Instructions for the task - All entries below need to be written out exactly, but without their pictures.

Material shown -

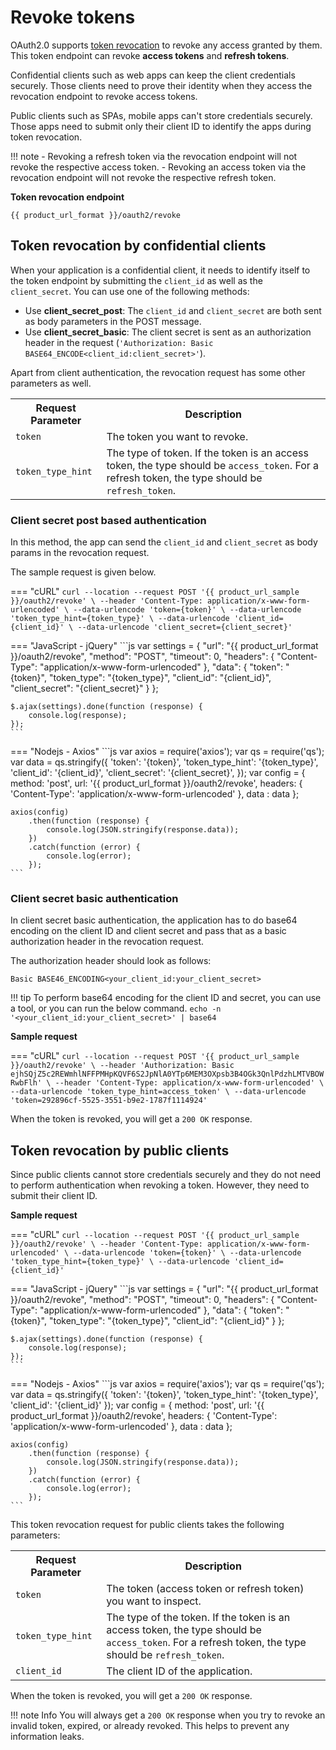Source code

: # Revoke tokens

OAuth2.0 supports [token revocation](https://datatracker.ietf.org/doc/html/rfc7009) to revoke any access granted by them. This token endpoint can revoke **access tokens** and **refresh tokens**.

Confidential clients such as web apps can keep the client credentials securely. Those clients need to prove their identity when they access the revocation endpoint to revoke access tokens.

Public clients such as SPAs, mobile apps can't store credentials securely. Those apps need to submit only their client ID to identify the apps during token revocation.  


!!! note
    - Revoking a refresh token via the revocation endpoint will not revoke the respective access token.
    - Revoking an access token via the revocation endpoint will not revoke the respective refresh token.

**Token revocation endpoint**

``` 
{{ product_url_format }}/oauth2/revoke
```

## Token revocation by confidential clients

When your application is a confidential client, it needs to identify itself to the token endpoint by submitting the `client_id` as well as the `client_secret`. You can use one of the following methods:

- Use **client_secret_post**: The `client_id` and `client_secret` are both sent as body parameters in the POST message.
- Use **client_secret_basic**: The client secret is sent as an authorization header in the request (`'Authorization: Basic BASE64_ENCODE<client_id:client_secret>'`).

Apart from client authentication, the revocation request has some other parameters as well.

<table>
  <tr>
    <th>Request Parameter</th>
    <th>Description</th>
  </tr>
   <tr>
      <td><code>token</code><Badge text="Required" type="mandatory"/></td>
      <td>The token you want to revoke.</td>
    </tr>
  <tr>
    <td><code>token_type_hint</code><Badge text="Optional" type="optional"/></td>
    <td>The type of token. If the token is an access token, the type should be <code>access_token</code>. For a refresh token, the type should be <code>refresh_token</code>.</td>
  </tr>
</table>

### Client secret post based authentication

In this method, the app can send the `client_id` and `client_secret` as body params in the revocation request.

The sample request is given below.

=== "cURL"
    ```
    curl --location --request POST '{{ product_url_sample }}/oauth2/revoke' \
    --header 'Content-Type: application/x-www-form-urlencoded' \
    --data-urlencode 'token={token}' \
    --data-urlencode 'token_type_hint={token_type}' \
    --data-urlencode 'client_id={client_id}' \
    --data-urlencode 'client_secret={client_secret}'
    ```

=== "JavaScript - jQuery"
    ```js
    var settings = {
        "url": "{{ product_url_format }}/oauth2/revoke",
        "method": "POST",
        "timeout": 0,
        "headers": {
            "Content-Type": "application/x-www-form-urlencoded"
        },
        "data": {
            "token": "{token}",
            "token_type": "{token_type}",
            "client_id": "{client_id}",
            "client_secret": "{client_secret}"
        }
    };

    $.ajax(settings).done(function (response) {
        console.log(response);
    });
    ```

=== "Nodejs - Axios"
    ```js
    var axios = require('axios');
    var qs = require('qs');
    var data = qs.stringify({
        'token': '{token}',
        'token_type_hint': '{token_type}',
        'client_id': '{client_id}',
        'client_secret': '{client_secret}',
    });
    var config = {
        method: 'post',
        url: '{{ product_url_format }}/oauth2/revoke',
        headers: {
            'Content-Type': 'application/x-www-form-urlencoded'
        },
        data : data
    };

    axios(config)
        .then(function (response) {
            console.log(JSON.stringify(response.data));
        })
        .catch(function (error) {
            console.log(error);
        });
    ```

### Client secret basic authentication

In client secret basic authentication, the application has to do base64 encoding on the client ID and client secret and pass that as a basic authorization header in the revocation request.

The authorization header should look as follows:

```
Basic BASE46_ENCODING<your_client_id:your_client_secret>
```

!!! tip
    To perform base64 encoding for the client ID and secret, you can use a tool, or you can run the below command.
    ```
    echo -n '<your_client_id:your_client_secret>' | base64
    ```

**Sample request**

=== "cURL"
    ```
    curl --location --request POST '{{ product_url_sample }}/oauth2/revoke' \
    --header 'Authorization: Basic ejhSQjZ5c2REWmhlNFFPMHpKQVF6S2JpNlA0YTp6MEM3OXpsb3B4OGk3QnlPdzhLMTVBOWRwbFlh' \
    --header 'Content-Type: application/x-www-form-urlencoded' \
    --data-urlencode 'token_type_hint=access_token' \
    --data-urlencode 'token=292896cf-5525-3551-b9e2-1787f1114924'
    ```

When the token is revoked, you will get a `200 OK` response.

## Token revocation by public clients

Since public clients cannot store credentials securely and they do not need to perform authentication when revoking a token. However, they need to submit their client ID.

**Sample request**

=== "cURL"
    ```
    curl --location --request POST '{{ product_url_sample }}/oauth2/revoke' \
    --header 'Content-Type: application/x-www-form-urlencoded' \
    --data-urlencode 'token={token}' \
    --data-urlencode 'token_type_hint={token_type}' \
    --data-urlencode 'client_id={client_id}'
    ```

=== "JavaScript - jQuery"
    ```js
    var settings = {
        "url": "{{ product_url_format }}/oauth2/revoke",
        "method": "POST",
        "timeout": 0,
        "headers": {
            "Content-Type": "application/x-www-form-urlencoded"
        },
        "data": {
            "token": "{token}",
            "token_type": "{token_type}",
            "client_id": "{client_id}"
        }
    };

    $.ajax(settings).done(function (response) {
        console.log(response);
    });
    ```

=== "Nodejs - Axios"
    ```js
    var axios = require('axios');
    var qs = require('qs');
    var data = qs.stringify({
        'token': '{token}',
        'token_type_hint': '{token_type}',
        'client_id': '{client_id}'
    });
    var config = {
        method: 'post',
        url: '{{ product_url_format }}/oauth2/revoke',
        headers: {
            'Content-Type': 'application/x-www-form-urlencoded'
        },
        data : data
    };

    axios(config)
        .then(function (response) {
            console.log(JSON.stringify(response.data));
        })
        .catch(function (error) {
            console.log(error);
        });
    ```

This token revocation request for public clients takes the following parameters:

<table>
  <tr>
    <th>Request Parameter</th>
    <th>Description</th>
  </tr>
   <tr>
      <td><code>token</code><Badge text="Required" type="mandatory"/></td>
      <td>The token (access token or refresh token) you want to inspect.</td>
    </tr>
  <tr>
    <td><code>token_type_hint</code><Badge text="Optional" type="optional"/></td>
    <td>The type of the token. If the token is an access token, the type should be <code>access_token</code>. For a refresh token, the type should be <code>refresh_token</code>.</td>
  </tr>
  <tr>
    <td><code>client_id</code><Badge text="Required" type="mandatory"/></td>
    <td>The client ID of the application.</td>
  </tr>
</table>

When the token is revoked, you will get a `200 OK` response.

!!! note  Info
    You will always get a `200 OK` response when you try to revoke an invalid token, expired, or already revoked. This helps to prevent any information leaks.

Response to the task -
Source code

: # Revoke tokens

OAuth2.0 supports [token revocation](https://datatracker.ietf.org/doc/html/rfc7009) to revoke any access granted by them. This token endpoint can revoke **access tokens** and **refresh tokens**.

Confidential clients such as web apps can keep the client credentials securely. Those clients need to prove their identity when they access the revocation endpoint to revoke access tokens.

Public clients such as SPAs, mobile apps can't store credentials securely. Those apps need to submit only their client ID to identify the apps during token revocation.  


!!! note
    - Revoking a refresh token via the revocation endpoint will not revoke the respective access token.
    - Revoking an access token via the revocation endpoint will not revoke the respective refresh token.

**Token revocation endpoint**

``` 
{{ product_url_format }}/oauth2/revoke
```

## Token revocation by confidential clients

When your application is a confidential client, it needs to identify itself to the token endpoint by submitting the `client_id` as well as the `client_secret`. You can use one of the following methods:

- Use **client_secret_post**: The `client_id` and `client_secret` are both sent as body parameters in the POST message.
- Use **client_secret_basic**: The client secret is sent as an authorization header in the request (`'Authorization: Basic BASE64_ENCODE<client_id:client_secret>'`).

Apart from client authentication, the revocation request has some other parameters as well.

<table>
  <tr>
    <th>Request Parameter</th>
    <th>Description</th>
  </tr>
   <tr>
      <td><code>token</code><Badge text="Required" type="mandatory"/></td>
      <td>The token you want to revoke.</td>
    </tr>
  <tr>
    <td><code>token_type_hint</code><Badge text="Optional" type="optional"/></td>
    <td>The type of token. If the token is an access token, the type should be <code>access_token</code>. For a refresh token, the type should be <code>refresh_token</code>.</td>
  </tr>
</table>

### Client secret post based authentication

In this method, the app can send the `client_id` and `client_secret` as body params in the revocation request.

The sample request is given below.

=== "cURL"
    ```
    curl --location --request POST '{{ product_url_sample }}/oauth2/revoke' \
    --header 'Content-Type: application/x-www-form-urlencoded' \
    --data-urlencode 'token={token}' \
    --data-urlencode 'token_type_hint={token_type}' \
    --data-urlencode 'client_id={client_id}' \
    --data-urlencode 'client_secret={client_secret}'
    ```

=== "JavaScript - jQuery"
    ```js
    var settings = {
        "url": "{{ product_url_format }}/oauth2/revoke",
        "method": "POST",
        "timeout": 0,
        "headers": {
            "Content-Type": "application/x-www-form-urlencoded"
        },
        "data": {
            "token": "{token}",
            "token_type": "{token_type}",
            "client_id": "{client_id}",
            "client_secret": "{client_secret}"
        }
    };

    $.ajax(settings).done(function (response) {
        console.log(response);
    });
    ```

=== "Nodejs - Axios"
    ```js
    var axios = require('axios');
    var qs = require('qs');
    var data = qs.stringify({
        'token': '{token}',
        'token_type_hint': '{token_type}',
        'client_id': '{client_id}',
        'client_secret': '{client_secret}',
    });
    var config = {
        method: 'post',
        url: '{{ product_url_format }}/oauth2/revoke',
        headers: {
            'Content-Type': 'application/x-www-form-urlencoded'
        },
        data : data
    };

    axios(config)
        .then(function (response) {
            console.log(JSON.stringify(response.data));
        })
        .catch(function (error) {
            console.log(error);
        });
    ```

### Client secret basic authentication

In client secret basic authentication, the application has to do base64 encoding on the client ID and client secret and pass that as a basic authorization header in the revocation request.

The authorization header should look as follows:

```
Basic BASE46_ENCODING<your_client_id:your_client_secret>
```

!!! tip
    To perform base64 encoding for the client ID and secret, you can use a tool, or you can run the below command.
    ```
    echo -n '<your_client_id:your_client_secret>' | base64
    ```

**Sample request**

=== "cURL"
    ```
    curl --location --request POST '{{ product_url_sample }}/oauth2/revoke' \
    --header 'Authorization: Basic ejhSQjZ5c2REWmhlNFFPMHpKQVF6S2JpNlA0YTp6MEM3OXpsb3B4OGk3QnlPdzhLMTVBOWRwbFlh' \
    --header 'Content-Type: application/x-www-form-urlencoded' \
    --data-urlencode 'token_type_hint=access_token' \
    --data-urlencode 'token=292896cf-5525-3551-b9e2-1787f1114924'
    ```

When the token is revoked, you will get a `200 OK` response.

## Token revocation by public clients

Since public clients cannot store credentials securely and they do not need to perform authentication when revoking a token. However, they need to submit their client ID.

**Sample request**

=== "cURL"
    ```
    curl --location --request POST '{{ product_url_sample }}/oauth2/revoke' \
    --header 'Content-Type: application/x-www-form-urlencoded' \
    --data-urlencode 'token={token}' \
    --data-urlencode 'token_type_hint={token_type}' \
    --data-urlencode 'client_id={client_id}'
    ```

=== "JavaScript - jQuery"
    ```js
    var settings = {
        "url": "{{ product_url_format }}/oauth2/revoke",
        "method": "POST",
        "timeout": 0,
        "headers": {
            "Content-Type": "application/x-www-form-urlencoded"
        },
        "data": {
            "token": "{token}",
            "token_type": "{token_type}",
            "client_id": "{client_id}"
        }
    };

    $.ajax(settings).done(function (response) {
        console.log(response);
    });
    ```

=== "Nodejs - Axios"
    ```js
    var axios = require('axios');
    var qs = require('qs');
    var data = qs.stringify({
        'token': '{token}',
        'token_type_hint': '{token_type}',
        'client_id': '{client_id}'
    });
    var config = {
        method: 'post',
        url: '{{ product_url_format }}/oauth2/revoke',
        headers: {
            'Content-Type': 'application/x-www-form-urlencoded'
        },
        data : data
    };

    axios(config)
        .then(function (response) {
            console.log(JSON.stringify(response.data));
        })
        .catch(function (error) {
            console.log(error);
        });
    ```

This token revocation request for public clients takes the following parameters:

<table>
  <tr>
    <th>Request Parameter</th>
    <th>Description</th>
  </tr>
   <tr>
      <td><code>token</code><Badge text="Required" type="mandatory"/></td>
      <td>The token (access token or refresh token) you want to inspect.</td>
    </tr>
  <tr>
    <td><code>token_type_hint</code><Badge text="Optional" type="optional"/></td>
    <td>The type of the token. If the token is an access token, the type should be <code>access_token</code>. For a refresh token, the type should be <code>refresh_token</code>.</td>
  </tr>
  <tr>
    <td><code>client_id</code><Badge text="Required" type="mandatory"/></td>
    <td>The client ID of the application.</td>
  </tr>
</table>

When the token is revoked, you will get a `200 OK` response.

!!! note  Info
    You will always get a `200 OK` response when you try to revoke an invalid token, expired, or already revoked. This helps to prevent any information leaks.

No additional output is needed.